Expand description
This section documents rustls itself: what protocol features are and are not implemented.
The below list reflects the support provided with the default crate features.
Items marked with an asterisk *
can be extended or altered via public
APIs (CryptoProvider
for example).
§Current features
- TLS1.2 and TLS1.3
- ECDSA, Ed25519 or RSA server authentication by clients
*
- ECDSA, Ed255191 or RSA server authentication by servers
*
- Forward secrecy using ECDHE; with curve25519, nistp256 or nistp384 curves
*
- AES128-GCM and AES256-GCM bulk encryption, with safe nonces
*
- ChaCha20-Poly1305 bulk encryption (RFC7905)
*
- ALPN support
- SNI support
- Tunable fragment size to make TLS messages match size of underlying transport
- Optional use of vectored IO to minimise system calls
- TLS1.2 session resumption
- TLS1.2 resumption via tickets (RFC5077)

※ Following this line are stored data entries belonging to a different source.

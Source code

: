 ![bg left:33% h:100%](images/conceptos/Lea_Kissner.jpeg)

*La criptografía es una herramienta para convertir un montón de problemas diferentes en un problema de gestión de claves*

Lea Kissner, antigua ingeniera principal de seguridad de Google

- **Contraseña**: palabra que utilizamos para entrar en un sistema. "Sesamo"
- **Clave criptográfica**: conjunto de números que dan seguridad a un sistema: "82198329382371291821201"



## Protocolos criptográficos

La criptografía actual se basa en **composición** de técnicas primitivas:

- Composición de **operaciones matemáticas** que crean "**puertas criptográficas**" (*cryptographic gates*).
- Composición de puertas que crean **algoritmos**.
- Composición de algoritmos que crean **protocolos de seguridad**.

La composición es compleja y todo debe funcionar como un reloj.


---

- TLS1.3 resumption via tickets or session storage
- TLS1.3 0-RTT data
- Server and optional client authentication
- Extended master secret support (RFC7627)
- Exporters (RFC5705)
- OCSP stapling by servers
- RFC7250 raw public keys for TLS1.3
- RFC8879 certificate compression by clients
and servers
*
- Client-side Encrypted client hello (ECH) (draft-ietf-tls-esni).
§Non-features
For reasons explained in the other sections of this manual, rustls does not and will not support:
- SSL1, SSL2, SSL3, TLS1 or TLS1.1
- RC4
- DES or triple DES
- EXPORT ciphersuites
- MAC-then-encrypt ciphersuites
- Ciphersuites without forward secrecy
- Renegotiation
- Kerberos
- TLS 1.2 protocol compression
- Discrete-log Diffie-Hellman
*
- Automatic protocol version downgrade
- Using CA certificates directly to authenticate a server/client (often called “self-signed
certificates”). Rustls’ default certificate verifier does not support using a trust anchor as
both a CA certificate and an end-entity certificate in order to limit complexity and risk in
path building. While dangerous, all authentication can be turned off if required –
see the example code
*
§About “custom extensions”
OpenSSL allows an application to add arbitrary TLS extensions (via
the SSL_CTX_add_custom_ext
function and associated APIs). We don’t
support this, with the following rationale:
Such an API is limited to extensions that are quite narrow in scope: they cannot change the meaning of standard messages, or introduce new messages, or make any changes to the connection’s cryptography.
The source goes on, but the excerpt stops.